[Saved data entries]
---+---

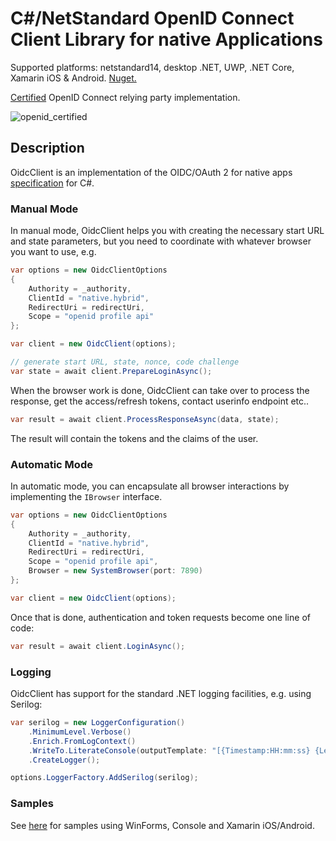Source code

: # C#/NetStandard OpenID Connect Client Library for native Applications
Supported platforms: netstandard14, desktop .NET, UWP, .NET Core, Xamarin iOS & Android. [Nuget.](https://www.nuget.org/packages/IdentityModel.OidcClient/)

[Certified](http://openid.net/certification/) OpenID Connect relying party implementation. 

![openid_certified](https://cloud.githubusercontent.com/assets/1454075/7611268/4d19de32-f97b-11e4-895b-31b2455a7ca6.png)

## Description

OidcClient is an implementation of the OIDC/OAuth 2 for native apps [specification](https://tools.ietf.org/wg/oauth/draft-ietf-oauth-native-apps/) for C#.

### Manual Mode
In manual mode, OidcClient helps you with creating the necessary start URL and state parameters, but you need to coordinate with whatever browser you want to use, e.g.

```csharp
var options = new OidcClientOptions
{
    Authority = _authority,
    ClientId = "native.hybrid",
    RedirectUri = redirectUri,
    Scope = "openid profile api"
};

var client = new OidcClient(options);

// generate start URL, state, nonce, code challenge
var state = await client.PrepareLoginAsync();
```

When the browser work is done, OidcClient can take over to process the response, get the access/refresh tokens, contact userinfo endpoint etc..

```csharp
var result = await client.ProcessResponseAsync(data, state);
```

The result will contain the tokens and the claims of the user.

### Automatic Mode
In automatic mode, you can encapsulate all browser interactions by implementing the `IBrowser` interface. 

```csharp
var options = new OidcClientOptions
{
    Authority = _authority,
    ClientId = "native.hybrid",
    RedirectUri = redirectUri,
    Scope = "openid profile api",
    Browser = new SystemBrowser(port: 7890)
};

var client = new OidcClient(options);
```

Once that is done, authentication and token requests become one line of code:

```csharp
var result = await client.LoginAsync();
```

### Logging
OidcClient has support for the standard .NET logging facilities, e.g. using Serilog:

```csharp
var serilog = new LoggerConfiguration()
    .MinimumLevel.Verbose()
    .Enrich.FromLogContext()
    .WriteTo.LiterateConsole(outputTemplate: "[{Timestamp:HH:mm:ss} {Level}] {SourceContext}{NewLine}{Message}{NewLine}{Exception}{NewLine}")
    .CreateLogger();

options.LoggerFactory.AddSerilog(serilog);
```

### Samples
See [here](https://github.com/IdentityModel/IdentityModel.OidcClient.Samples) for samples using WinForms, Console and Xamarin iOS/Android.
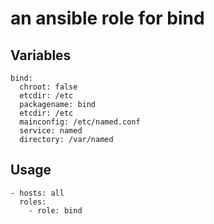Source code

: 
# an ansible role for bind

## Variables

```
bind:
  chroot: false
  etcdir: /etc
  packagename: bind
  etcdir: /etc
  mainconfig: /etc/named.conf
  service: named
  directory: /var/named
```

## Usage

```
- hosts: all
  roles:
    - role: bind
```
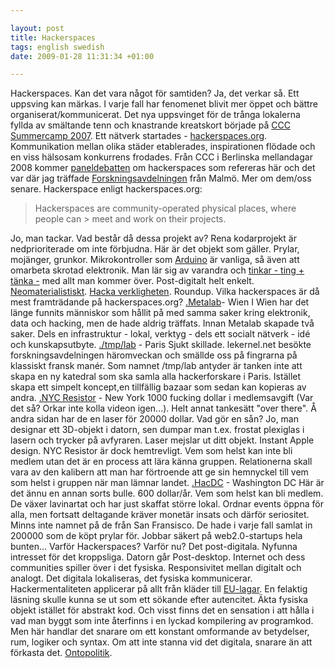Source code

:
 ```yaml
--- 

layout: post
title: Hackerspaces 
tags: english swedish 
date: 2009-01-28 11:31:34 +01:00 

---
```


Hackerspaces. Kan det vara något för samtiden? Ja, det verkar så. Ett uppsving kan märkas. I varje fall har fenomenet blivit mer öppet och bättre organiserat/kommunicerat. Det nya uppsvinget för de trånga lokalerna fyllda av smältande tenn och knastrande kreatskort började på [CCC Summercamp 2007](http://events.ccc.de/2008/01/14/chaos-communication-camp-2007-the-movie/). Ett nätverk startades - [hackerspaces.org](http://hackerspaces.org/wiki/Hacker_Spaces). Kommunikation mellan olika städer etablerades, inspirationen flödade och en viss hälsosam konkurrens frodades. Från CCC i Berlinska mellandagar 2008 kommer [paneldebatten](http://events.ccc.de/congress/2008/Fahrplan/events/2806.en.html) om hackerspaces som refereras här och det var där jag träffade [Forskningsavdelningen](http://www.forskningsavd.se/) från Malmö. Mer om dem/oss senare. Hackerspace enligt hackerspaces.org:

> Hackerspaces are community-operated physical places, where people can > meet and work on their projects.

Jo, man tackar. Vad består då dessa projekt av? Rena kodarprojekt är nedprioriterade om inte förbjudna. Här är det objekt som gäller. Prylar, mojänger, grunkor. Mikrokontroller som [Arduino](http://www.arduino.cc/) är vanliga, så även att omarbeta skrotad elektronik. Man lär sig av varandra och [tinkar - ting + tänka -](#) med allt man kommer över. Post-digitalt helt enkelt. [Neomaterialistiskt](http://tesantitesprotes.org/?tag=neomaterialism). [Hacka verkligheten](http://www.google.com/search?q=%22hacka+verkligheten%22). Roundup. Vilka hackerspaces är då mest framträdande på hackerspaces.org? [.Metalab](http://metalab.at/)- Wien I Wien har det länge funnits människor som hållit på med samma saker kring elektronik, data och hacking, men de hade aldrig träffats. Innan Metalab skapade två saker. Dels en infrastruktur - lokal, verktyg - dels ett socialt nätverk - idé och kunskapsutbyte. [./tmp/lab](http://www.tmplab.org/) - Paris Sjukt skillade. lekernel.net besökte forskningsavdelningen häromveckan och smällde oss på fingrarna på klassiskt fransk manér. Som namnet /tmp/lab antyder är tanken inte att skapa en ny katedral som ska samla alla hackerforskare i Paris. Istället skapa ett simpelt koncept,en tillfällig bazaar som sedan kan kopieras av andra. [.NYC Resistor](http://www.nycresistor.com/) - New York 1000 fucking dollar i medlemsavgift (Var det så? Orkar inte kolla videon igen...). Helt annat tankesätt "over there". Å andra sidan har de en laser för 20000 dollar. Vad gör en sån? Jo, man designar ett 3D-objekt i datorn, sen dumpar man t.ex. frostat plexiglas i lasern och trycker på avfyraren. Laser mejslar ut ditt objekt. Instant Apple design. NYC Resistor är dock hemtrevligt. Vem som helst kan inte bli medlem utan det är en process att lära känna gruppen. Relationerna skall vara av den kalibern att man har förtroende att ge sin hemnyckel till vem som helst i gruppen när man lämnar landet. [.HacDC](http://hacdc.org/) - Washington DC Här är det ännu en annan sorts bulle. 600 dollar/år. Vem som helst kan bli medlem. De växer lavinartat och har just skaffat större lokal. Ordnar events öppna för alla, men fortsatt deltagande kräver monetär insats och därför seriositet. Minns inte namnet på de från San Fransisco. De hade i varje fall samlat in 200000 som de köpt prylar för. Jobbar säkert på web2.0-startups hela bunten... Varför Hackerspaces? Varför nu? Det post-digitala. Nyfunna intresset för det kroppsliga. Datorn går Post-desktop. Internet och dess communities spiller över i det fysiska. Responsivitet mellan digitalt och analogt. Det digitala lokaliseras, det fysiska kommunicerar. Hackermentaliteten applicerar på allt från kläder till [EU-lagar](http://www.laquadrature.net/). En felaktig läsning skulle kunna se ut som ett sökande efter autencitet. Äkta fysiska objekt istället för abstrakt kod. Och visst finns det en sensation i att hålla i vad man byggt som inte återfinns i en lyckad kompilering av programkod. Men här handlar det snarare om ett konstant omformande av betydelser, rum, logiker och syntax. Om att inte stanna vid det digitala, snarare än att förkasta det. [Ontopolitik](http://christopherkullenberg.se/?p=386). 
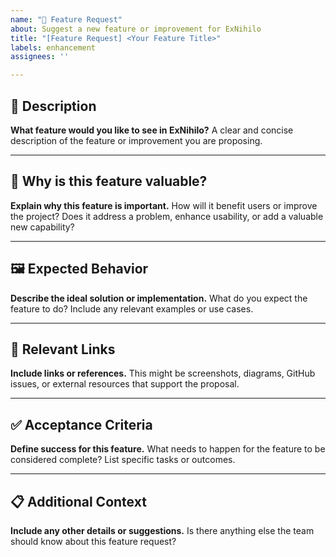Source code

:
 ```yaml
---
name: "🚀 Feature Request"
about: Suggest a new feature or improvement for ExNihilo
title: "[Feature Request] <Your Feature Title>"
labels: enhancement
assignees: ''

---
```


## 📝 Description
**What feature would you like to see in ExNihilo?**
A clear and concise description of the feature or improvement you are proposing.

---

## 🌟 Why is this feature valuable?
**Explain why this feature is important.**
How will it benefit users or improve the project? Does it address a problem, enhance usability, or add a valuable new capability?

---

## 🖼️ Expected Behavior
**Describe the ideal solution or implementation.**
What do you expect the feature to do? Include any relevant examples or use cases.

---

## 🔗 Relevant Links
**Include links or references.**
This might be screenshots, diagrams, GitHub issues, or external resources that support the proposal.

---

## ✅ Acceptance Criteria
**Define success for this feature.**
What needs to happen for the feature to be considered complete? List specific tasks or outcomes.

---

## 📋 Additional Context
**Include any other details or suggestions.**
Is there anything else the team should know about this feature request?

---+---

--- WORK ITEM ---
Considering only the data above, return the lines in which "tokens" occurs.

--- OUTPUT FOR THIS TASK ---
When the browser work is done, OidcClient can take over to process the response, get the access/refresh tokens, contact userinfo endpoint etc..
The result will contain the tokens and the claims of the user.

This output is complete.